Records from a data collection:
..............................

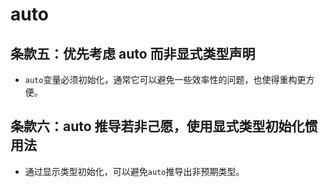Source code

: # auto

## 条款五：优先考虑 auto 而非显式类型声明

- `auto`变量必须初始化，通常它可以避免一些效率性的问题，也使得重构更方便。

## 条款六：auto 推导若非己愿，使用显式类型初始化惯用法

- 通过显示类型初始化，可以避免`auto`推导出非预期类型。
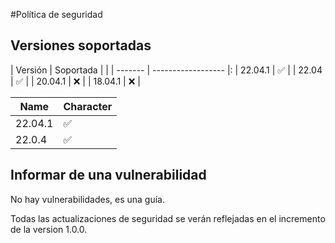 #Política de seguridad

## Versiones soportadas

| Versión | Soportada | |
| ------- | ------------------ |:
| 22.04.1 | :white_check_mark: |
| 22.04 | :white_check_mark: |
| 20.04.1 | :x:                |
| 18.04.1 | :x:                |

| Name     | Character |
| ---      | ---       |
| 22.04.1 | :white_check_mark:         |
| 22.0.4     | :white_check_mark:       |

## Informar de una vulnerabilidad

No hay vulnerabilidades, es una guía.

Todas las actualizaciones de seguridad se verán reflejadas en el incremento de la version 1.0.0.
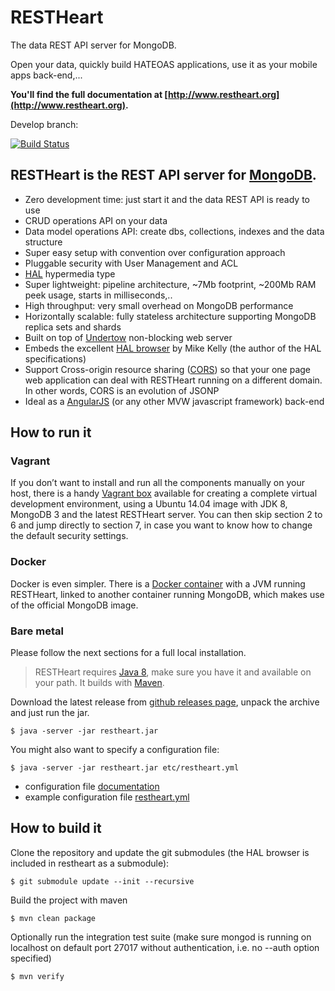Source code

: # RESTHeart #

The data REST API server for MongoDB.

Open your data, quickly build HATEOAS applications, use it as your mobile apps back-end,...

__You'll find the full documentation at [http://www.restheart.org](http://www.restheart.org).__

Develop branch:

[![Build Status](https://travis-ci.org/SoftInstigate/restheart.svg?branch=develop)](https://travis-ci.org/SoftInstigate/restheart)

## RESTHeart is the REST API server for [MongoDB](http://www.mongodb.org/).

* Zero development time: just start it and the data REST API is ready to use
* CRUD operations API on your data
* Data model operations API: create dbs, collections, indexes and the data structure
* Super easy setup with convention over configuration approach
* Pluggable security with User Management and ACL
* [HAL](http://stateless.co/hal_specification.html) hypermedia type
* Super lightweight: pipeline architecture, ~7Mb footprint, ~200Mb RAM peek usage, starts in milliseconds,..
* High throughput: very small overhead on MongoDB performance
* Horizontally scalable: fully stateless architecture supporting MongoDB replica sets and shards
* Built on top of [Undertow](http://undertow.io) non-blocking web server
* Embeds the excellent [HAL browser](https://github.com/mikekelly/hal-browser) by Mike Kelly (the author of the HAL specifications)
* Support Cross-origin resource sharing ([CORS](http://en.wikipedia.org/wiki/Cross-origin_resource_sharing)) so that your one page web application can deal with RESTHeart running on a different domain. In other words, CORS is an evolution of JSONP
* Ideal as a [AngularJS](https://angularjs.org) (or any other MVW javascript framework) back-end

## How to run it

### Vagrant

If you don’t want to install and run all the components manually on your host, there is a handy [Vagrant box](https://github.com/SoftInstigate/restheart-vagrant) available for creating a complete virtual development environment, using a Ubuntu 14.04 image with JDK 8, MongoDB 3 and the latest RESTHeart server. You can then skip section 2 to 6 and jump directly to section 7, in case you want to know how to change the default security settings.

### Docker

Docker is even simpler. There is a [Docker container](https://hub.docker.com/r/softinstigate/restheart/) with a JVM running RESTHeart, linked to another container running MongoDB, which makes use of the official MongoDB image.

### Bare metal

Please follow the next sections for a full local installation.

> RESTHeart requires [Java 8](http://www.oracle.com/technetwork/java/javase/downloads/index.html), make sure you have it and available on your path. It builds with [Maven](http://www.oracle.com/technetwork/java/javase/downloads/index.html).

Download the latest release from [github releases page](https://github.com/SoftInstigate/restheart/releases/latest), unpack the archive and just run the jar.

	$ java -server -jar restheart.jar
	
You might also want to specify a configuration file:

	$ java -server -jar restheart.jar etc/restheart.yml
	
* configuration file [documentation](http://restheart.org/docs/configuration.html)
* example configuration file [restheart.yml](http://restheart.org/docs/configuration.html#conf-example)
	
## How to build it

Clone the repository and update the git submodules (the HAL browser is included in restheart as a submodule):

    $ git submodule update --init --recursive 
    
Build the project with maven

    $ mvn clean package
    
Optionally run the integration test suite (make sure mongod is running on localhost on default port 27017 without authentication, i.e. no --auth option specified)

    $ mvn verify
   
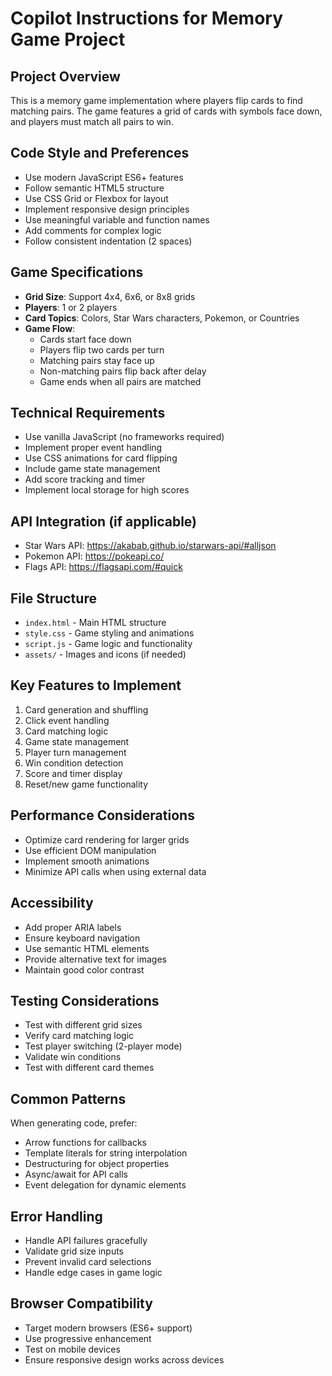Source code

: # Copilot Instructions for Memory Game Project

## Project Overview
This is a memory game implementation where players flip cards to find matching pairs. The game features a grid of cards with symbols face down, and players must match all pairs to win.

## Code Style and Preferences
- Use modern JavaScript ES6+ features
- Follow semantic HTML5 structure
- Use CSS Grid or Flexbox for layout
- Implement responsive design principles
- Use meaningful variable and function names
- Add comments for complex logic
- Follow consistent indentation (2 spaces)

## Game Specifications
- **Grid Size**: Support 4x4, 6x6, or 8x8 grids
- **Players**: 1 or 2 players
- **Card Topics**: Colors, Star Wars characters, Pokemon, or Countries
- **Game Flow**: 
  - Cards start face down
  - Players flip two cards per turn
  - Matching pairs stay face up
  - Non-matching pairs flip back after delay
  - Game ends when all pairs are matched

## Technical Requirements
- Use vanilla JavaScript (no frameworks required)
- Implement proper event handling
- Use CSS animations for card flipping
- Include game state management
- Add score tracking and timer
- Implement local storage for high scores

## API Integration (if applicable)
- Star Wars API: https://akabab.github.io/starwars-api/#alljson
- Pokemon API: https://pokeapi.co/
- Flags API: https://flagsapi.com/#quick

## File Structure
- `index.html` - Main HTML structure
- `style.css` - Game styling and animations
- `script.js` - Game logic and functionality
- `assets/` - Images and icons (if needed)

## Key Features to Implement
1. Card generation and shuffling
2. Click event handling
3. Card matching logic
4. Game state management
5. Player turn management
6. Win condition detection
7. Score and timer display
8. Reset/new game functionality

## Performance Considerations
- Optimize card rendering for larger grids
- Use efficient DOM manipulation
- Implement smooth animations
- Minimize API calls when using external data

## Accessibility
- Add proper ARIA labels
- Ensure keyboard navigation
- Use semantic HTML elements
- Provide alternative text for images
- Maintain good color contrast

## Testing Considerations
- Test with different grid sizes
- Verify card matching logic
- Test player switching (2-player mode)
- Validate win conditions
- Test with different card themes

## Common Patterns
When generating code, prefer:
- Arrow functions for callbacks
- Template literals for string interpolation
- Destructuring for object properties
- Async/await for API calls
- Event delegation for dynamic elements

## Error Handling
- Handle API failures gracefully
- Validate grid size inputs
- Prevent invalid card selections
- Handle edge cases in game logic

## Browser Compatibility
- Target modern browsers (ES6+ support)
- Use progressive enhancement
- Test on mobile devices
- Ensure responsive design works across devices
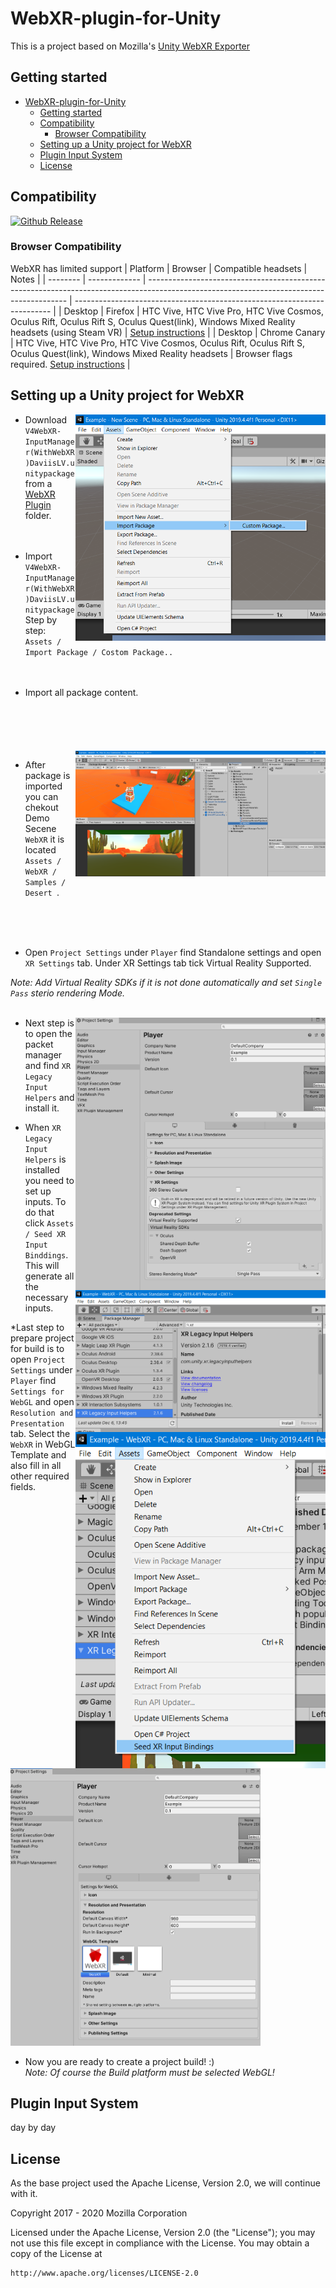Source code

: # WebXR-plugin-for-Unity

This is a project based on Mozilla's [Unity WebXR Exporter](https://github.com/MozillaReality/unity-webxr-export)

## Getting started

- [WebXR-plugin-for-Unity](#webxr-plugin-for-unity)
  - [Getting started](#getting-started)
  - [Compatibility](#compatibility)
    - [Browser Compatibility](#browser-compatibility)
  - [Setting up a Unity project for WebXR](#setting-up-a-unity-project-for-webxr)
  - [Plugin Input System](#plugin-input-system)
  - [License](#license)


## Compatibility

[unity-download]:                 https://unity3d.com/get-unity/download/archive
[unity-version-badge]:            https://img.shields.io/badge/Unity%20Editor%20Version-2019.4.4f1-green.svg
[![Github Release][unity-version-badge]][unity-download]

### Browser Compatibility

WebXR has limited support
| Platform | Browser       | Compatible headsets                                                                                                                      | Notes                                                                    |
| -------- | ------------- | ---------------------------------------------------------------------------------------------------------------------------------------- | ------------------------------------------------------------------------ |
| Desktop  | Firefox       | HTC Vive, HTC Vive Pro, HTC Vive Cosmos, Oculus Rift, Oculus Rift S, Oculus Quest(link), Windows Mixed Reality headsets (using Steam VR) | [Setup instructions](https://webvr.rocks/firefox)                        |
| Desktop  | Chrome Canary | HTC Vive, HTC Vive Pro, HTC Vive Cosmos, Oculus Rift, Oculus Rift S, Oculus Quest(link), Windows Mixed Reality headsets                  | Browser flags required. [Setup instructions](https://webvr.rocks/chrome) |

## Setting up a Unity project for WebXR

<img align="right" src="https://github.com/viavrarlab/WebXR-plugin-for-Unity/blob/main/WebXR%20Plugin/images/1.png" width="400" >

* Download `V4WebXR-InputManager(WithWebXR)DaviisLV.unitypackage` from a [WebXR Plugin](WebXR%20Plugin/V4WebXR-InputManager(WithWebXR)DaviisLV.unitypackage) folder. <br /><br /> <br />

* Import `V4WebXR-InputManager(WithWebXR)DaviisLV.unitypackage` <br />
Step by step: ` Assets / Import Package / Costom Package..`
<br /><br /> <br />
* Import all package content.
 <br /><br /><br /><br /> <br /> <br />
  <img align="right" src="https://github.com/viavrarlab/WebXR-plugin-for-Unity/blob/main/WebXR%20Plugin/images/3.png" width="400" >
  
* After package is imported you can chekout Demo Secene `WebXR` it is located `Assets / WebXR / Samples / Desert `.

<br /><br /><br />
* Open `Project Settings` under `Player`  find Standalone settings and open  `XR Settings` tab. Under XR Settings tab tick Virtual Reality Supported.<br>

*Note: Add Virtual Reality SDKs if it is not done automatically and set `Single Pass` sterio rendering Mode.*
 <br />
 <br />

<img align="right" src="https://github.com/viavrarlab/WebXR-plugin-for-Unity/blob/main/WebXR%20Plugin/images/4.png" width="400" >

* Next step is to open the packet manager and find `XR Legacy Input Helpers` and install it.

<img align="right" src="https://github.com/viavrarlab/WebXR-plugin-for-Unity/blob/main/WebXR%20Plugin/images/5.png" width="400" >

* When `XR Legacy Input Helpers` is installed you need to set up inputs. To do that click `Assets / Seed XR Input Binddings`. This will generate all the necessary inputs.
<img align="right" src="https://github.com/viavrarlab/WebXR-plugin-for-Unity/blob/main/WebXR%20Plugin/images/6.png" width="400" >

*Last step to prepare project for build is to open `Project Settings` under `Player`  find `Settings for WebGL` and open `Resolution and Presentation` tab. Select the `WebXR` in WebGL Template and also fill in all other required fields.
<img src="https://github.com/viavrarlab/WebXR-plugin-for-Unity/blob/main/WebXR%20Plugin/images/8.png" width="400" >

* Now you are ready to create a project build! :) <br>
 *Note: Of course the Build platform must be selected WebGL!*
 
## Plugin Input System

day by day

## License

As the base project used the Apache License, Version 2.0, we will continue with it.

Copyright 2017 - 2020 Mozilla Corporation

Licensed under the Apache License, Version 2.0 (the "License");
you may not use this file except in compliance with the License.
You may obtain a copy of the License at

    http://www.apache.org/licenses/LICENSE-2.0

..............................

Assignment :: Identify each line in the records above containing the word "architecture"; copy those lines.

Exercise response ::
* Super lightweight: pipeline architecture, ~7Mb footprint, ~200Mb RAM peek usage, starts in milliseconds,..
* Horizontally scalable: fully stateless architecture supporting MongoDB replica sets and shards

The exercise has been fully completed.